The most efficient way I can think of it to write one using the offset parameter of the str.find() method. This avoids lots of memory use, and relying on the overhead of a regexp when it's not needed.

[edit 2016-8-2: updated this to optionally support regex separators]

def isplit(source, sep=None, regex=False):
    """
    generator version of str.split()

    :param source:
        source string (unicode or bytes)

    :param sep:
        separator to split on.

    :param regex:
        if True, will treat sep as regular expression.

    :returns:
        generator yielding elements of string.
    """
    if sep is None:
        # mimic default python behavior
        source = source.strip()
        sep = "\\s+"
        if isinstance(source, bytes):
            sep = sep.encode("ascii")
        regex = True
    if regex:
        # version using re.finditer()
        if not hasattr(sep, "finditer"):
            sep = re.compile(sep)
        start = 0
        for m in sep.finditer(source):
            idx = m.start()
            assert idx >= start
            yield source[start:idx]
            start = m.end()
        yield source[start:]
    else:
        # version using str.find(), less overhead than re.finditer()
        sepsize = len(sep)
        start = 0
        while True:
            idx = source.find(sep, start)
            if idx == -1:
                yield source[start:]
                return
            yield source[start:idx]
            start = idx + sepsize

This can be used like you want...

>>> print list(isplit("abcb","b"))
['a','c','']

While there is a little bit of cost seeking within the string each time find() or slicing is performed, this should be minimal since strings are represented as continguous arrays in memory.
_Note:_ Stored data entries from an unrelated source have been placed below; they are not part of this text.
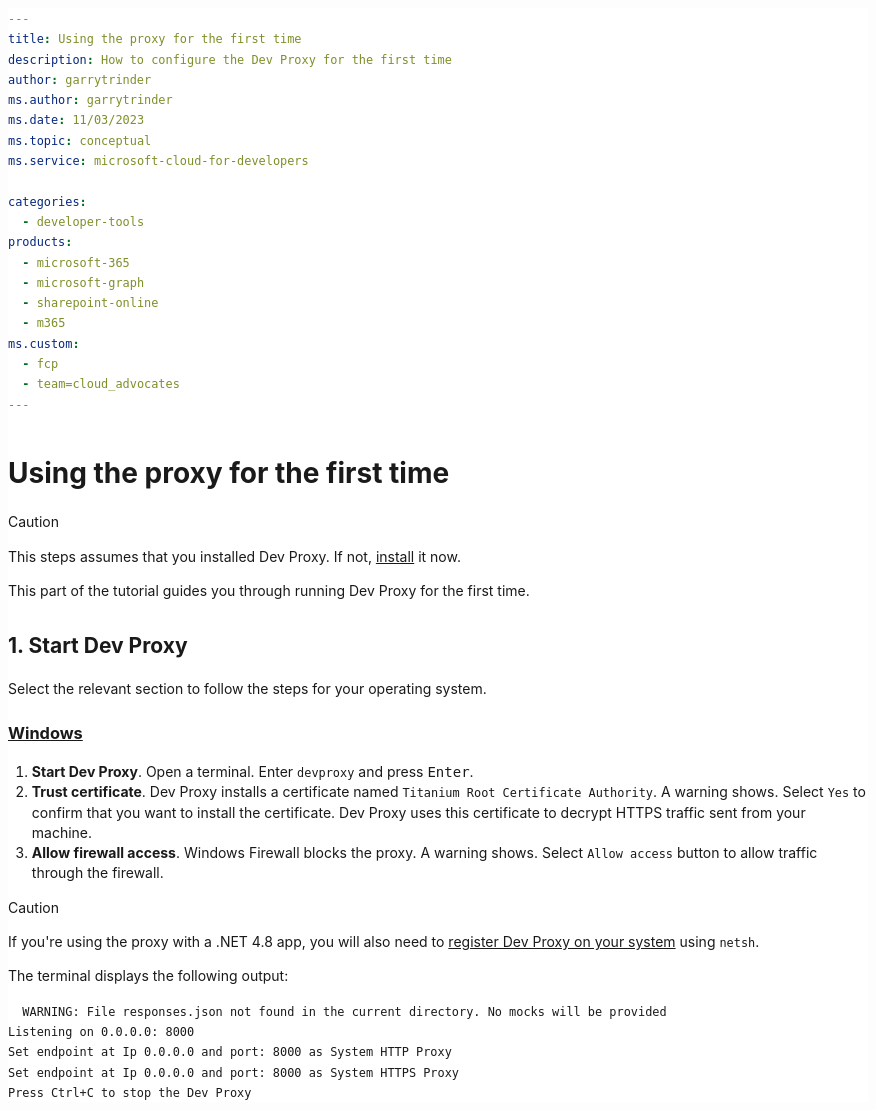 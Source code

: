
 ```yaml
---
title: Using the proxy for the first time
description: How to configure the Dev Proxy for the first time
author: garrytrinder
ms.author: garrytrinder
ms.date: 11/03/2023
ms.topic: conceptual
ms.service: microsoft-cloud-for-developers

categories:
  - developer-tools
products:
  - microsoft-365
  - microsoft-graph
  - sharepoint-online
  - m365
ms.custom:
  - fcp
  - team=cloud_advocates
---
```


# Using the proxy for the first time

> [!CAUTION]
> This steps assumes that you installed Dev Proxy. If not, [install](./installation.md) it now.

This part of the tutorial guides you through running Dev Proxy for the first time.

## 1. Start Dev Proxy

Select the relevant section to follow the steps for your operating system.

### [Windows](#tab/windows)

1. **Start Dev Proxy**. Open a terminal. Enter `devproxy` and press <kbd>Enter</kbd>.
2. **Trust certificate**. Dev Proxy installs a certificate named `Titanium Root Certificate Authority`. A warning shows. Select `Yes` to confirm that you want to install the certificate. Dev Proxy uses this certificate to decrypt HTTPS traffic sent from your machine.
3. **Allow firewall access**. Windows Firewall blocks the proxy. A warning shows. Select `Allow access` button to allow traffic through the firewall.

> [!CAUTION]
> If you're using the proxy with a .NET 4.8 app, you will also need to [register Dev Proxy on your system](../how-to/Why-is-proxy-not-intercepting-requests-from-my-.NET-4.8-app.md) using `netsh`.

The terminal displays the following output:

```text
  WARNING: File responses.json not found in the current directory. No mocks will be provided
Listening on 0.0.0.0: 8000
Set endpoint at Ip 0.0.0.0 and port: 8000 as System HTTP Proxy
Set endpoint at Ip 0.0.0.0 and port: 8000 as System HTTPS Proxy
Press Ctrl+C to stop the Dev Proxy
```
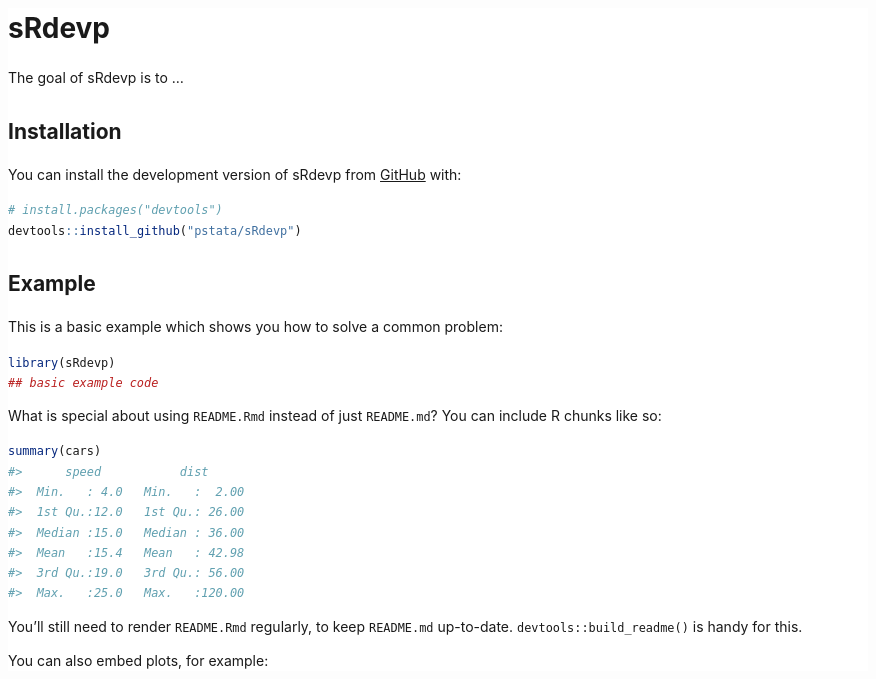 


# sRdevp




The goal of sRdevp is to …

## Installation

You can install the development version of sRdevp from
[GitHub](https://github.com/) with:

``` r
# install.packages("devtools")
devtools::install_github("pstata/sRdevp")
```

## Example

This is a basic example which shows you how to solve a common problem:

``` r
library(sRdevp)
## basic example code
```

What is special about using `README.Rmd` instead of just `README.md`?
You can include R chunks like so:

``` r
summary(cars)
#>      speed           dist       
#>  Min.   : 4.0   Min.   :  2.00  
#>  1st Qu.:12.0   1st Qu.: 26.00  
#>  Median :15.0   Median : 36.00  
#>  Mean   :15.4   Mean   : 42.98  
#>  3rd Qu.:19.0   3rd Qu.: 56.00  
#>  Max.   :25.0   Max.   :120.00
```

You’ll still need to render `README.Rmd` regularly, to keep `README.md`
up-to-date. `devtools::build_readme()` is handy for this.

You can also embed plots, for example:
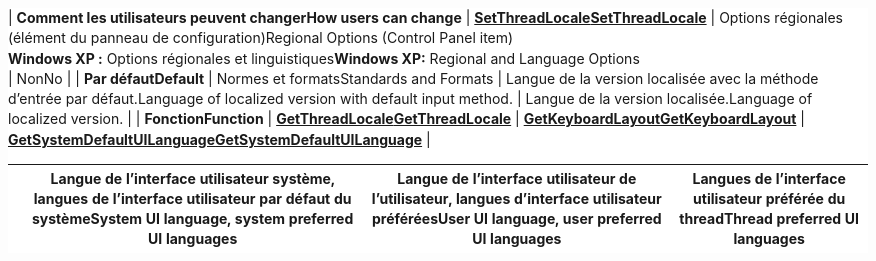 | <span data-ttu-id="075bf-156">**Comment les utilisateurs peuvent changer**</span><span class="sxs-lookup"><span data-stu-id="075bf-156">**How users can change**</span></span> | [<span data-ttu-id="075bf-157">**SetThreadLocale**</span><span class="sxs-lookup"><span data-stu-id="075bf-157">**SetThreadLocale**</span></span>](/windows/desktop/api/Winnls/nf-winnls-setthreadlocale)                                                                                                                    | <span data-ttu-id="075bf-158">Options régionales (élément du panneau de configuration)</span><span class="sxs-lookup"><span data-stu-id="075bf-158">Regional Options (Control Panel item)</span></span><br/> <span data-ttu-id="075bf-159">**Windows XP :** Options régionales et linguistiques</span><span class="sxs-lookup"><span data-stu-id="075bf-159">**Windows XP:** Regional and Language Options</span></span><br/> | <span data-ttu-id="075bf-160">Non</span><span class="sxs-lookup"><span data-stu-id="075bf-160">No</span></span>                                                                                                                                                                                                                                                                                                                                                                                             |
| <span data-ttu-id="075bf-161">**Par défaut**</span><span class="sxs-lookup"><span data-stu-id="075bf-161">**Default**</span></span>              | <span data-ttu-id="075bf-162">Normes et formats</span><span class="sxs-lookup"><span data-stu-id="075bf-162">Standards and Formats</span></span>                                                                                                                                         | <span data-ttu-id="075bf-163">Langue de la version localisée avec la méthode d’entrée par défaut.</span><span class="sxs-lookup"><span data-stu-id="075bf-163">Language of localized version with default input method.</span></span>                                                  | <span data-ttu-id="075bf-164">Langue de la version localisée.</span><span class="sxs-lookup"><span data-stu-id="075bf-164">Language of localized version.</span></span>                                                                                                                                                                                                                                                                                                                                                                 |
| <span data-ttu-id="075bf-165">**Fonction**</span><span class="sxs-lookup"><span data-stu-id="075bf-165">**Function**</span></span>             | [<span data-ttu-id="075bf-166">**GetThreadLocale**</span><span class="sxs-lookup"><span data-stu-id="075bf-166">**GetThreadLocale**</span></span>](/windows/desktop/api/Winnls/nf-winnls-getthreadlocale)                                                                                                                    | [<span data-ttu-id="075bf-167">**GetKeyboardLayout**</span><span class="sxs-lookup"><span data-stu-id="075bf-167">**GetKeyboardLayout**</span></span>](/windows/win32/api/winuser/nf-winuser-getkeyboardlayout)                                                     | [<span data-ttu-id="075bf-168">**GetSystemDefaultUILanguage**</span><span class="sxs-lookup"><span data-stu-id="075bf-168">**GetSystemDefaultUILanguage**</span></span>](/windows/desktop/api/Winnls/nf-winnls-getsystemdefaultuilanguage)                                                                                                                                                                                                                                                                                                                               |



 



|                          | <span data-ttu-id="075bf-169">Langue de l’interface utilisateur système, langues de l’interface utilisateur par défaut du système</span><span class="sxs-lookup"><span data-stu-id="075bf-169">System UI language, system preferred UI languages</span></span>                                                                                                                                                                  | <span data-ttu-id="075bf-170">Langue de l’interface utilisateur de l’utilisateur, langues d’interface utilisateur préférées</span><span class="sxs-lookup"><span data-stu-id="075bf-170">User UI language, user preferred UI languages</span></span>                                                                                                                                               | <span data-ttu-id="075bf-171">Langues de l’interface utilisateur préférée du thread</span><span class="sxs-lookup"><span data-stu-id="075bf-171">Thread preferred UI languages</span></span>                                                                                                                                                                 |
|--------------------------|--------------------------------------------------------------------------------------------------------------------------------------------------------------------------------------------------------------------|---------------------------------------------------------------------------------------------------------------------------------------------------------------------------------------------|-----------------------------------------------------------------------------------------------------------------------------------------------------------------------------------------------|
Did some performance testing on the various methods proposed (I won't repeat them here). Some results:

  • str.split (default = 0.3461570239996945
  • manual search (by character) (one of Dave Webb's answer's) = 0.8260340550004912
  • re.finditer (ninjagecko's answer) = 0.698872097000276
  • str.find (one of Eli Collins's answers) = 0.7230395330007013
  • itertools.takewhile (Ignacio Vazquez-Abrams's answer) = 2.023023967998597
  • str.split(..., maxsplit=1) recursion = N/A†

†The recursion answers (string.split with maxsplit = 1) fail to complete in a reasonable time, given string.splits speed they may work better on shorter strings, but then I can't see the use-case for short strings where memory isn't an issue anyway.

Tested using timeit on:

the_text = "100 " * 9999 + "100"

def test_function( method ):
    def fn( ):
        total = 0

        for x in method( the_text ):
            total += int( x )

        return total

    return fn

This raises another question as to why string.split is so much faster despite its memory usage.